* **Required action**
Scan the entries below for "TwelveMonkeys" and copy each line that holds it.

* **Data extract**

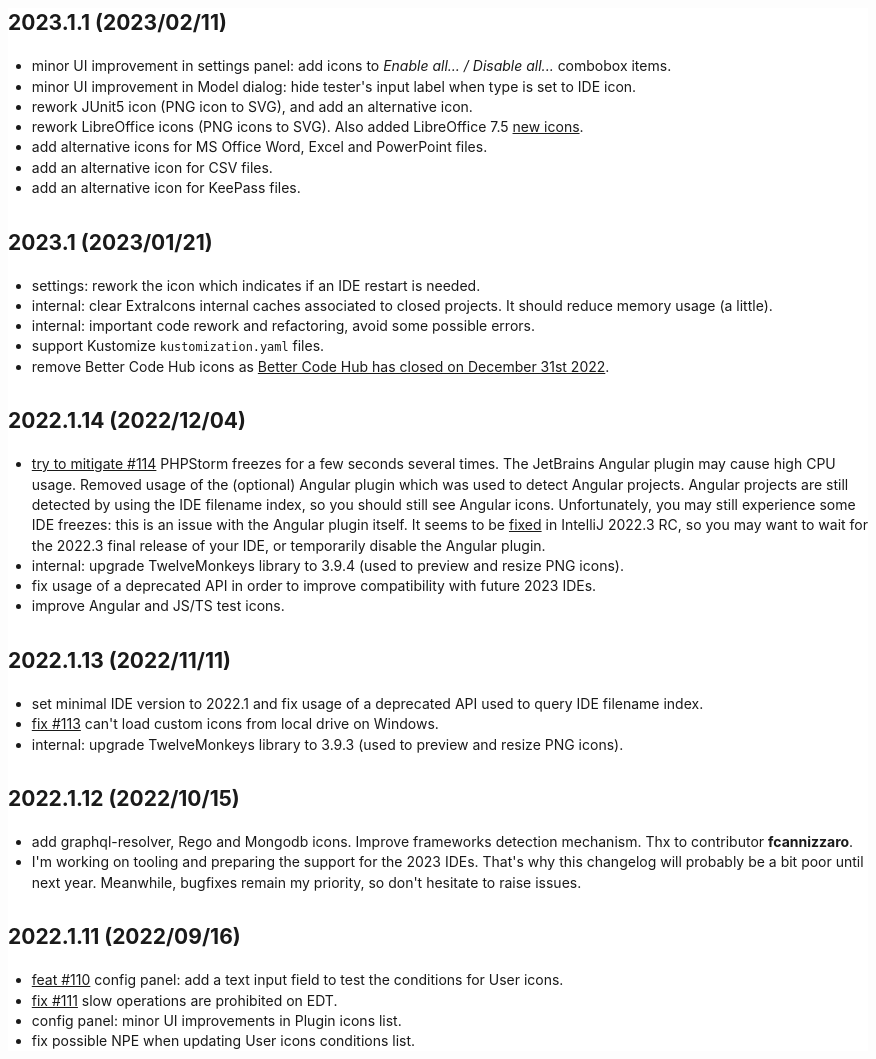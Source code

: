 ## 2023.1.1 (2023/02/11)
* minor UI improvement in settings panel: add icons to _Enable all... / Disable all..._ combobox items.
* minor UI improvement in Model dialog: hide tester's input label when type is set to IDE icon.
* rework JUnit5 icon (PNG icon to SVG), and add an alternative icon.
* rework LibreOffice icons (PNG icons to SVG). Also added LibreOffice 7.5 [new icons](https://wiki.documentfoundation.org/ReleaseNotes/7.5#Design).
* add alternative icons for MS Office Word, Excel and PowerPoint files.
* add an alternative icon for CSV files.
* add an alternative icon for KeePass files.

## 2023.1 (2023/01/21)
* settings: rework the icon which indicates if an IDE restart is needed.
* internal: clear ExtraIcons internal caches associated to closed projects. It should reduce memory usage (a little).
* internal: important code rework and refactoring, avoid some possible errors.
* support Kustomize `kustomization.yaml` files.
* remove Better Code Hub icons as [Better Code Hub has closed on December 31st 2022](https://github.com/marketplace/better-code-hub).

## 2022.1.14 (2022/12/04)
* [try to mitigate #114](https://github.com/jonathanlermitage/intellij-extra-icons-plugin/issues/114) PHPStorm freezes for a few seconds several times. The JetBrains Angular plugin may cause high CPU usage. Removed usage of the (optional) Angular plugin which was used to detect Angular projects. Angular projects are still detected by using the IDE filename index, so you should still see Angular icons. Unfortunately, you may still experience some IDE freezes: this is an issue with the Angular plugin itself. It seems to be [fixed](https://youtrack.jetbrains.com/issue/WEB-57461) in IntelliJ 2022.3 RC, so you may want to wait for the 2022.3 final release of your IDE, or temporarily disable the Angular plugin.
* internal: upgrade TwelveMonkeys library to 3.9.4 (used to preview and resize PNG icons).
* fix usage of a deprecated API in order to improve compatibility with future 2023 IDEs.
* improve Angular and JS/TS test icons.

## 2022.1.13 (2022/11/11)
* set minimal IDE version to 2022.1 and fix usage of a deprecated API used to query IDE filename index.
* [fix #113](https://github.com/jonathanlermitage/intellij-extra-icons-plugin/issues/113) can't load custom icons from local drive on Windows.
* internal: upgrade TwelveMonkeys library to 3.9.3 (used to preview and resize PNG icons).

## 2022.1.12 (2022/10/15)
* add graphql-resolver, Rego and Mongodb icons. Improve frameworks detection mechanism. Thx to contributor **fcannizzaro**.
* I'm working on tooling and preparing the support for the 2023 IDEs. That's why this changelog will probably be a bit poor until next year. Meanwhile, bugfixes remain my priority, so don't hesitate to raise issues.

## 2022.1.11 (2022/09/16)
* [feat #110](https://github.com/jonathanlermitage/intellij-extra-icons-plugin/issues/110) config panel: add a text input field to test the conditions for User icons.
* [fix #111](https://github.com/jonathanlermitage/intellij-extra-icons-plugin/issues/111) slow operations are prohibited on EDT.
* config panel: minor UI improvements in Plugin icons list.
* fix possible NPE when updating User icons conditions list.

* **Exercise response**
* internal: upgrade TwelveMonkeys library to 3.9.4 (used to preview and resize PNG icons).
* internal: upgrade TwelveMonkeys library to 3.9.3 (used to preview and resize PNG icons).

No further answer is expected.